Strip the pictures and reproduce the rest of the listing exactly.

(Extracted entries)

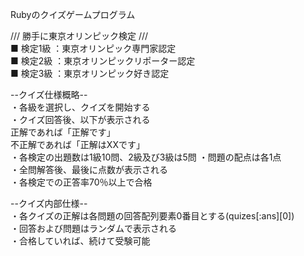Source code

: Rubyのクイズゲームプログラム  

/// 勝手に東京オリンピック検定 ///  
■ 検定1級 ：東京オリンピック専門家認定  
■ 検定2級 ：東京オリンピックリポーター認定  
■ 検定3級 ：東京オリンピック好き認定  

--クイズ仕様概略--  
・各級を選択し、クイズを開始する  
・クイズ回答後、以下が表示される  
  正解であれば「正解です」  
  不正解であれば「正解はXXです」  
・各検定の出題数は1級10問、2級及び3級は5問
・問題の配点は各1点  
・全問解答後、最後に点数が表示される  
・各検定での正答率70％以上で合格  

--クイズ内部仕様--  
・各クイズの正解は各問題の回答配列要素0番目とする(quizes[:ans][0])  
・回答および問題はランダムで表示される  
・合格していれば、続けて受験可能  
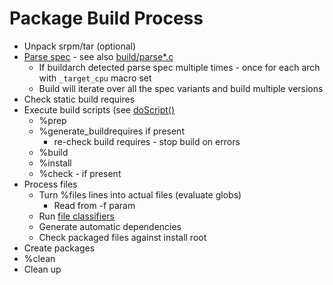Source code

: # Package Build Process

* Unpack srpm/tar (optional)
* [Parse spec](https://github.com/rpm-software-management/rpm/blob/master/build/parseSpec.c)  - see also [build/parse*.c](https://github.com/rpm-software-management/rpm/blob/master/build/)
  * If  buildarch detected parse spec multiple times - once for each arch with `_target_cpu` macro set
  * Build will iterate over all the spec variants and build multiple versions
* Check static build requires
* Execute build scripts (see [doScript()](https://github.com/rpm-software-management/rpm/blob/master/build/build.c#L95)
  * %prep
  * %generate_buildrequires if present
    * re-check build requires - stop build on errors
  * %build
  * %install
  * %check - if present
 * Process files
   * Turn %files lines into actual files (evaluate globs)
     * Read from -f param
   * Run [file classifiers](https://github.com/rpm-software-management/rpm/blob/master/build/rpmfc.c) 
   * Generate automatic dependencies
   * Check packaged files against install root 
 * Create packages
 * %clean
 * Clean up
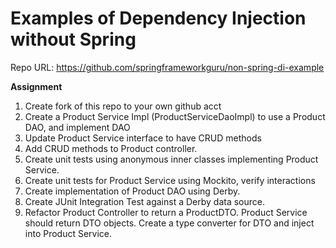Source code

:# Examples of Dependency Injection without Spring

Repo URL: https://github.com/springframeworkguru/non-spring-di-example

**Assignment**
<ol>
<li>Create fork of this repo to your own github acct</li>
<li>Create a Product Service Impl (ProductServiceDaoImpl) to use a Product DAO, and implement DAO</li>
<li>Update Product Service interface to have CRUD methods</li>
<li>Add CRUD methods to Product controller. </li>
<li>Create unit tests using anonymous inner classes implementing Product Service.</li>
<li>Create unit tests for Product Service using Mockito, verify interactions</li>
<li>Create implementation of Product DAO using Derby.</li>
<li>Create JUnit Integration Test against a Derby data source.</li>
<li>Refactor Product Controller to return a ProductDTO. Product Service should return DTO objects. Create a type converter for DTO and inject into Product Service.</li>
</ol>
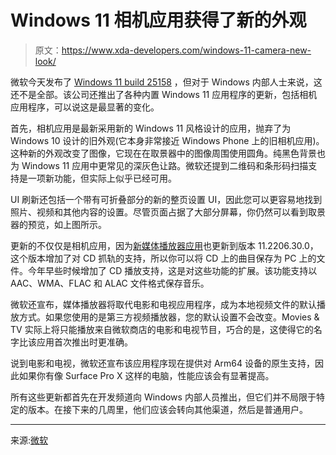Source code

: # Windows 11 相机应用获得了新的外观

> 原文：<https://www.xda-developers.com/windows-11-camera-new-look/>

微软今天发布了 [Windows 11 build 25158](https://www.xda-developers.com/windows-11-build-25158-dynamic-widget-content/) ，但对于 Windows 内部人士来说，这还不是全部。该公司还推出了各种内置 Windows 11 应用程序的更新，包括相机应用程序，可以说这是最显著的变化。

首先，相机应用是最新采用新的 Windows 11 风格设计的应用，抛弃了为 Windows 10 设计的旧外观(它本身非常接近 Windows Phone 上的旧相机应用)。这种新的外观改变了图像，它现在在取景器中的图像周围使用圆角。纯黑色背景也为 Windows 11 应用中更常见的深灰色让路。微软还提到二维码和条形码扫描支持是一项新功能，但实际上似乎已经可用。

UI 刷新还包括一个带有可折叠部分的新的整页设置 UI，因此您可以更容易地找到照片、视频和其他内容的设置。尽管页面占据了大部分屏幕，你仍然可以看到取景器的预览，如上图所示。

更新的不仅仅是相机应用，因为[新媒体播放器应用](https://www.xda-developers.com/windows-11-media-player-beta-channel/)也更新到版本 11.2206.30.0，这个版本增加了对 CD 抓轨的支持，所以你可以将 CD 上的曲目保存为 PC 上的文件。今年早些时候增加了 CD 播放支持，这是对这些功能的扩展。该功能支持以 AAC、WMA、FLAC 和 ALAC 文件格式保存音乐。

微软还宣布，媒体播放器将取代电影和电视应用程序，成为本地视频文件的默认播放方式。如果您使用的是第三方视频播放器，您的默认设置不会改变。Movies & TV 实际上将只能播放来自微软商店的电影和电视节目，巧合的是，这使得它的名字比该应用首次推出时更准确。

说到电影和电视，微软还宣布该应用程序现在提供对 Arm64 设备的原生支持，因此如果你有像 Surface Pro X 这样的电脑，性能应该会有显著提高。

所有这些更新都首先在开发频道向 Windows 内部人员推出，但它们并不局限于特定的版本。在接下来的几周里，他们应该会转向其他渠道，然后是普通用户。

* * *

来源:[微软](https://blogs.windows.com/windows-insider/2022/07/13/camera-app-refresh-and-media-player-update-for-windows-insiders/)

(End Extracted entries)

▸ **Solution for this task**:
Source code

: Rubyのクイズゲームプログラム  

/// 勝手に東京オリンピック検定 ///  
■ 検定1級 ：東京オリンピック専門家認定  
■ 検定2級 ：東京オリンピックリポーター認定  
■ 検定3級 ：東京オリンピック好き認定  

--クイズ仕様概略--  
・各級を選択し、クイズを開始する  
・クイズ回答後、以下が表示される  
  正解であれば「正解です」  
  不正解であれば「正解はXXです」  
・各検定の出題数は1級10問、2級及び3級は5問
・問題の配点は各1点  
・全問解答後、最後に点数が表示される  
・各検定での正答率70％以上で合格  

--クイズ内部仕様--  
・各クイズの正解は各問題の回答配列要素0番目とする(quizes[:ans][0])  
・回答および問題はランダムで表示される  
・合格していれば、続けて受験可能  
Source code

: # Package Build Process

* Unpack srpm/tar (optional)
* [Parse spec](https://github.com/rpm-software-management/rpm/blob/master/build/parseSpec.c)  - see also [build/parse*.c](https://github.com/rpm-software-management/rpm/blob/master/build/)
  * If  buildarch detected parse spec multiple times - once for each arch with `_target_cpu` macro set
  * Build will iterate over all the spec variants and build multiple versions
* Check static build requires
* Execute build scripts (see [doScript()](https://github.com/rpm-software-management/rpm/blob/master/build/build.c#L95)
  * %prep
  * %generate_buildrequires if present
    * re-check build requires - stop build on errors
  * %build
  * %install
  * %check - if present
 * Process files
   * Turn %files lines into actual files (evaluate globs)
     * Read from -f param
   * Run [file classifiers](https://github.com/rpm-software-management/rpm/blob/master/build/rpmfc.c) 
   * Generate automatic dependencies
   * Check packaged files against install root 
 * Create packages
 * %clean
 * Clean up
Source code

:# Examples of Dependency Injection without Spring

Repo URL: https://github.com/springframeworkguru/non-spring-di-example

**Assignment**
<ol>
<li>Create fork of this repo to your own github acct</li>
<li>Create a Product Service Impl (ProductServiceDaoImpl) to use a Product DAO, and implement DAO</li>
<li>Update Product Service interface to have CRUD methods</li>
<li>Add CRUD methods to Product controller. </li>
<li>Create unit tests using anonymous inner classes implementing Product Service.</li>
<li>Create unit tests for Product Service using Mockito, verify interactions</li>
<li>Create implementation of Product DAO using Derby.</li>
<li>Create JUnit Integration Test against a Derby data source.</li>
<li>Refactor Product Controller to return a ProductDTO. Product Service should return DTO objects. Create a type converter for DTO and inject into Product Service.</li>
</ol>
Source code

: # Windows 11 相机应用获得了新的外观

> 原文：<https://www.xda-developers.com/windows-11-camera-new-look/>

微软今天发布了 [Windows 11 build 25158](https://www.xda-developers.com/windows-11-build-25158-dynamic-widget-content/) ，但对于 Windows 内部人士来说，这还不是全部。该公司还推出了各种内置 Windows 11 应用程序的更新，包括相机应用程序，可以说这是最显著的变化。

首先，相机应用是最新采用新的 Windows 11 风格设计的应用，抛弃了为 Windows 10 设计的旧外观(它本身非常接近 Windows Phone 上的旧相机应用)。这种新的外观改变了图像，它现在在取景器中的图像周围使用圆角。纯黑色背景也为 Windows 11 应用中更常见的深灰色让路。微软还提到二维码和条形码扫描支持是一项新功能，但实际上似乎已经可用。

UI 刷新还包括一个带有可折叠部分的新的整页设置 UI，因此您可以更容易地找到照片、视频和其他内容的设置。尽管页面占据了大部分屏幕，你仍然可以看到取景器的预览，如上图所示。

更新的不仅仅是相机应用，因为[新媒体播放器应用](https://www.xda-developers.com/windows-11-media-player-beta-channel/)也更新到版本 11.2206.30.0，这个版本增加了对 CD 抓轨的支持，所以你可以将 CD 上的曲目保存为 PC 上的文件。今年早些时候增加了 CD 播放支持，这是对这些功能的扩展。该功能支持以 AAC、WMA、FLAC 和 ALAC 文件格式保存音乐。

微软还宣布，媒体播放器将取代电影和电视应用程序，成为本地视频文件的默认播放方式。如果您使用的是第三方视频播放器，您的默认设置不会改变。Movies & TV 实际上将只能播放来自微软商店的电影和电视节目，巧合的是，这使得它的名字比该应用首次推出时更准确。

说到电影和电视，微软还宣布该应用程序现在提供对 Arm64 设备的原生支持，因此如果你有像 Surface Pro X 这样的电脑，性能应该会有显著提高。

所有这些更新都首先在开发频道向 Windows 内部人员推出，但它们并不局限于特定的版本。在接下来的几周里，他们应该会转向其他渠道，然后是普通用户。

* * *

来源:[微软](https://blogs.windows.com/windows-insider/2022/07/13/camera-app-refresh-and-media-player-update-for-windows-insiders/)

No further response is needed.